En 1963, Fernando Belaúnde Terry decretó que cada año debe llevar un Nombre Oficial. (Foto: Andina)
En 1963, Fernando Belaúnde Terry decretó que cada año debe llevar un Nombre Oficial. (Foto: Andina)

En varias oportunidades, hemos señalado las características tan especiales de nuestro sistema de gobierno. Es cierto que desde su fundación, como toda América, nuestra república ha tenido un diseño presidencial. Pero también es cierto que estamos en la antípodas del estadounidense, que es el que influenció en el resto de la región.

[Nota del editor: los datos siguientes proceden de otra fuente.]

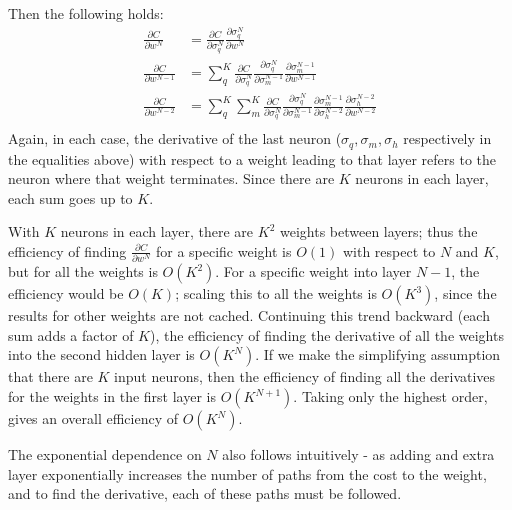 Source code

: \documentclass{article}
\begin{document}
   Then the following holds: %
      \begin{equation*} \begin{split}
        \frac{ \partial C}{ \partial w^{N} }
           &= \frac{ \partial C}{ \partial \sigma^N_q }  \frac{ \partial \sigma^N_q}{ \partial w^{N} } \\
        \frac{ \partial C}{ \partial w^{N-1} }
           &= \sum_q^K \frac{ \partial C}{ \partial \sigma^{N}_q }  \frac{ \partial \sigma^{N}_q }{\partial \sigma^{N-1}_m}  \frac{ \partial \sigma^{N-1}_m }{ \partial w^{N-1} } \\
        \frac{ \partial C}{ \partial w^{N-2} }
           &= \sum_q^K \sum_m^K \frac{ \partial C}{ \partial \sigma^{N}_q }  \frac{ \partial \sigma^{N}_q }{\partial \sigma^{N-1}_m}   \frac{ \partial \sigma^{N-1}_m }{\partial \sigma^{N-2}_h}   \frac{ \partial \sigma^{N-2}_h }{ \partial w^{N-2} } \\
      \end{split} \end{equation*}
   Again, in each case, the derivative of the last neuron ($\sigma_q, \sigma_m, \sigma_h$ respectively in the
   equalities above) with respect to a weight leading to that layer refers to the neuron where
   that weight terminates.
   Since there are $K$ neurons in each layer, each sum goes up to $K$.

   With $K$ neurons in each layer, there are $K^2$ weights between layers; thus the efficiency of
   finding $ \frac{ \partial C}{ \partial w^{N} } $ for a specific weight is $O(1)$ with respect
   to $N$ and $K$, but for all the weights is $O(K^2)$.
   For a specific weight into layer $N-1$, the efficiency would be $O(K)$; scaling this to
   all the weights is $O(K^3)$, since the results for other weights are not cached.
   Continuing this trend backward (each sum adds a factor of $K$), the efficiency of finding the derivative of all the weights
   into the second hidden layer is $O(K^{N})$.
   If we make the simplifying assumption that there are $K$ input neurons, then the efficiency
   of finding all the derivatives for the weights in the first layer is $O(K^{N+1})$.
   Taking only the highest order, gives an overall efficiency of $O(K^{N})$.

   The exponential dependence on $N$ also follows intuitively - as adding and extra layer
   exponentially increases the number of paths from the cost to the weight, and to find
   the derivative, each of these paths must be followed.
\end{document}
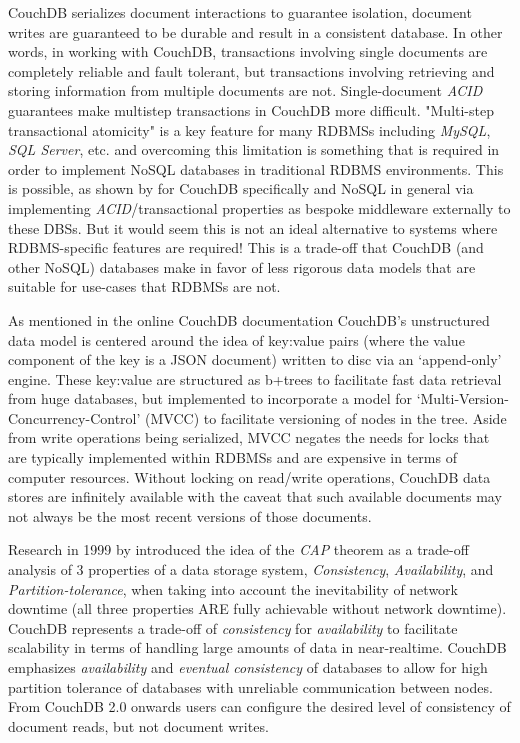 CouchDB serializes document interactions to guarantee isolation, document writes are guaranteed to be durable and result in a consistent database. In other words, in working with CouchDB, transactions involving single documents are completely reliable and fault tolerant, but transactions involving retrieving and storing information from multiple documents are not. Single-document \textit{ACID} guarantees make multistep transactions in CouchDB more difficult. "Multi-step transactional atomicity" is a key feature for many RDBMSs including \textit{MySQL}, \textit{SQL Server}, etc. and overcoming this limitation is something that is required in order to implement NoSQL databases in traditional RDBMS environments. This is possible, as shown by \cite{Rashmi2017} for CouchDB specifically and NoSQL in general \cite{LOTFY2016133} via implementing \textit{ACID}/transactional properties as bespoke middleware externally to these DBSs. But it would seem this is not an ideal alternative to systems where RDBMS-specific features are required! This is a trade-off that CouchDB (and other NoSQL) databases make in favor of less rigorous data models that are suitable for use-cases that RDBMSs are not.

As mentioned in the online CouchDB documentation \cite{couchguide} CouchDB's unstructured data model is centered around the idea of key:value pairs (where the value component of the key is a JSON document) written to disc via an `append-only' engine. These key:value are structured as b+trees to facilitate fast data retrieval from huge databases, but implemented to incorporate a model for `Multi-Version-Concurrency-Control' (MVCC) to facilitate versioning of nodes in the tree. Aside from write operations being serialized, MVCC negates the needs for locks that are typically implemented within RDBMSs and are expensive in terms of computer resources. Without locking on read/write operations, CouchDB data stores are infinitely available with the caveat that such available documents may not always be the most recent versions of those documents.

Research in 1999 by \cite{cap} introduced the idea of the \textit{CAP} theorem as a trade-off analysis of 3 properties of a data storage system, \textit{Consistency}, \textit{Availability}, and \textit{Partition-tolerance}, when taking into account the inevitability of network downtime (all three properties ARE fully achievable without network downtime). CouchDB represents a trade-off of \textit{consistency} for \textit{availability} to facilitate scalability in terms of handling large amounts of data in near-realtime. CouchDB emphasizes \textit{availability} and \textit{eventual consistency} of databases to allow for high partition tolerance of databases with unreliable communication between nodes. From CouchDB 2.0 onwards users can configure the desired level of consistency of document reads, but not document writes.

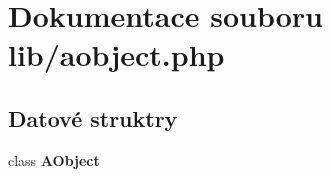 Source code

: \section{Dokumentace souboru lib/aobject.php}
\label{df/d8b/aobject_8php}
\subsection*{Datové struktry}
\begin{DoxyCompactItemize}
\item 
class {\bf AObject}
\end{DoxyCompactItemize}
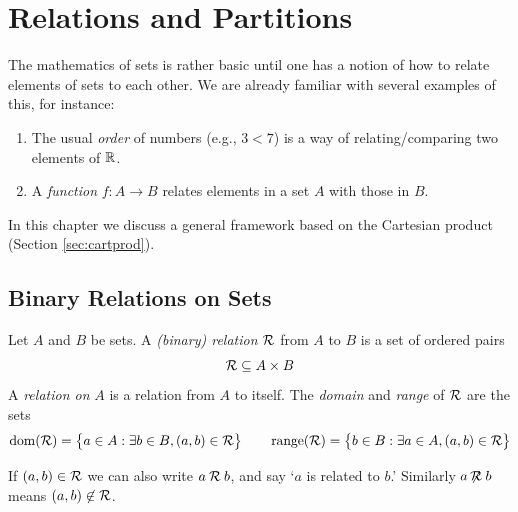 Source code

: \graphicspath{{7relations/asy/}}

\section{Relations and Partitions}\label{chap:relations}

The mathematics of sets is rather basic until one has a notion of how to relate elements of sets to each other. We are already familiar with several examples of this, for instance:
\begin{enumerate}\itemsep0pt
  \item The usual \emph{order} of numbers (e.g., $3<7$) is a way of relating/comparing two elements of $\mathbb{R}$.
  \item A \emph{function} $f:A\to B$ relates elements in a set $A$ with those in $B$.
\end{enumerate}

In this chapter we discuss a general framework based on the Cartesian product (Section \ref{sec:cartprod}).

\subsection{Binary Relations on Sets}\label{sec:relations}

\begin{defn}{}{}
	Let $A$ and $B$ be sets. A \emph{(binary) relation} $\mathcal{R}$ from $A$ to $B$ is a set of ordered pairs
	\[
		\mathcal{R}\subseteq A\times B
	\]
	A \emph{relation on} $A$ is a relation from $A$ to itself. The \emph{domain} and \emph{range} of $\mathcal{R}$ are the sets
	\begin{gather*}
		\operatorname{dom}(\mathcal{R})=\bigl\{a\in A:\exists b\in B, (a,b)\in\mathcal{R}\bigr\} \qquad
		\operatorname{range}(\mathcal{R})=\bigl\{b\in B:\exists a\in A, (a,b)\in\mathcal{R}\bigr\}
	\end{gather*}
\end{defn}

If $(a,b)\in\mathcal{R}$ we can also write $a\mathbin{\mathcal{R}} b$, and say `$a$ is related to $b$.' Similarly $a\mathbin{\not\!\!\mathcal{R}} b$ means $(a,b)\not\in\mathcal{R}$.

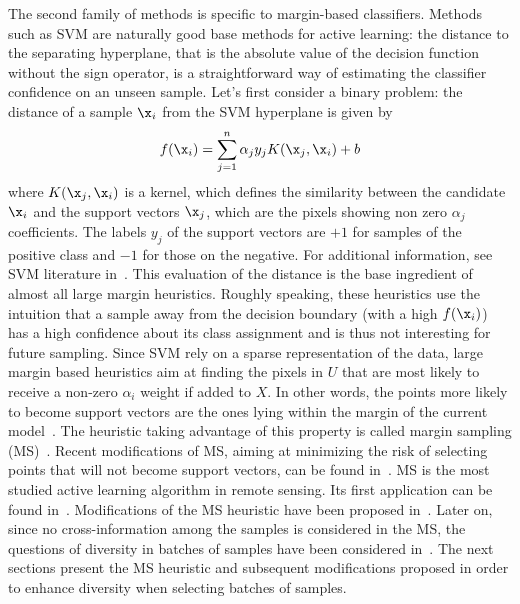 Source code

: \label{sec:lm}
The second family of methods is specific to margin-based classifiers. 
Methods such as SVM are naturally good base methods for active learning: the distance to the separating hyperplane, that is the absolute value of the decision function without the sign operator, is a straightforward way of estimating the classifier confidence on an unseen sample. Let's first consider a binary problem: the distance of a sample $\x_i$ from the SVM hyperplane is given by
\begin{equation}
f(\x_i)=\sum_{j=1}^n \alpha_j y_j K(\x_j,\x_i)+b
\label{eq:decfunct}
\end{equation}
where $K(\x_j, \x_i)$ is a kernel, which defines the similarity between the candidate $\x_i$ and the support vectors $\x_j$, which are the pixels showing non zero $\alpha_j$ coefficients. The labels $y_j$ of the support vectors are $+1$ for samples of the positive class and $-1$ for those on the negative. For additional information, see SVM literature in~. 
This evaluation of the distance is the base ingredient of almost all large margin heuristics. Roughly speaking, these heuristics use the intuition that a sample away from the decision boundary (with a high $f(\x_i)$) has a high confidence about its class assignment and is thus not interesting for future sampling.
Since SVM rely on a sparse representation of the data, large margin based heuristics aim at finding the pixels in $U$ that are most likely to receive a non-zero $\alpha_i$ weight if added to $X$. In other words, the points more likely to become support vectors are the ones lying within the margin of the current model~. The heuristic taking advantage of this property is called margin sampling (MS)~. Recent modifications of MS, aiming at minimizing the risk of selecting points that will not become support vectors, can be found in~.
MS is the most studied active learning algorithm in remote sensing. Its first application can be found in~. Modifications of the MS heuristic have been proposed in~. Later on, since no cross-information among the samples is considered in the MS, the questions of diversity in batches of samples have been considered in~. The next sections present the MS heuristic and subsequent modifications proposed in order to enhance diversity when selecting batches of samples.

El problema es que seguimos teniendo un sistema de gobierno presidencialista (en el que el presidente es el jefe del Estado y el jefe de Gobierno y cuya autoridad emana directamente de los votos que traducen la voluntad popular), pero que, a su vez, exhibe mecanismos recogidos de los sistemas parlamentarios. De allí se derivan figuras como la del primer ministro (aquí llamado presidente del Consejo de Ministros), la interpelación y la censura presidencial, el voto de confianza y de investidura, y la disolución del Parlamento. Todos propios de los sistemas parlamentarios. Es decir, tenemos una suerte de presidencialismo parlamentarizado. No es que se ha diseñado un modelo que tomara lo mejor de ambos –si acaso eso fuera posible–, sino que se ha construido uno que, a la luz de la evaluación histórica, ha mostrado sus limitaciones y ha producido efectos negativos en la gobernabilidad del país.

Todos estos mecanismos ciertamente tienen amparo constitucional, por lo que solo deben cumplir con los requisitos establecidos para su activación. Pero eso es justamente el problema, pues la lógica de las relaciones de gobierno en uno y otro sistema son distintas y un sistema como el nuestro no recoge dichas lógicas, sino que las confunde.

De este sistema híbrido que es una construcción histórica (pues se ha ido ajustando a lo largo de nuestra vida constitucional), se han derivado situaciones singulares. Por ejemplo, en los sistemas parlamentarios el primer ministro es el jefe de gobierno. Cuando es elegido para un período completo acude al Parlamento a fin de presentar el plan de gobierno y obtener un voto de investidura. El Parlamento se lo otorga y lo inviste de legalidad y legitimidad. En nuestro caso, el primer ministro no es jefe de gobierno, sino un coordinador de los ministros. Al acudir ante el Parlamento para recibir un voto de confianza presenta también un plan de un gobierno que él no encabeza. Los siguientes primeros ministros, dentro del período de cinco años, deben hacer lo propio, pero el presidente es el mismo y el que realmente gobierna. Además, el Gabinete ministerial adquiere legitimidad y legalidad una vez que juran sus miembros y no cuando obtienen el voto de investidura del . Si el ministro de Justicia hubiese sido censurado, estaríamos ante un Gabinete diezmado antes de recibir el voto de investidura. El voto de confianza obligatorio es, pues, un problema que se debe resolver.

De igual manera, un presidente puede solicitar una cuestión de confianza de manera individual por un ministro e, igualmente, el Parlamento puede censurar individualmente a cada ministro. Una dinámica que puede llevar a situaciones de tensión y hasta de ingobernabilidad altas. Para evitarlo, el Congreso puede cuidarse de no censurar al primer ministro, pero sí puede hacerlo con los otros 18 miembros del Gabinete. En la otra orilla, el presidente podría nombrar al mismo Gabinete censurado y solo hacer un enroque entre un ministro y el primer ministro.

En nuestro país, además, la disolución del Parlamento solo tiene efectos en el Legislativo y no en el presidente, que es quien gobierna. Esto no ocurre en los sistemas parlamentarios, donde la disolución del Congreso conlleva aparejado el inicio de otro gobierno a través de elecciones.

Así, tenemos un sistema de gobierno que no se discute, pues los mecanismos que tiene cada poder le parecen los adecuados para poder enfrentarse al otro. La lectura cambia cuando se pasa de gobierno a oposición, y viceversa. Pero ya es muy tarde.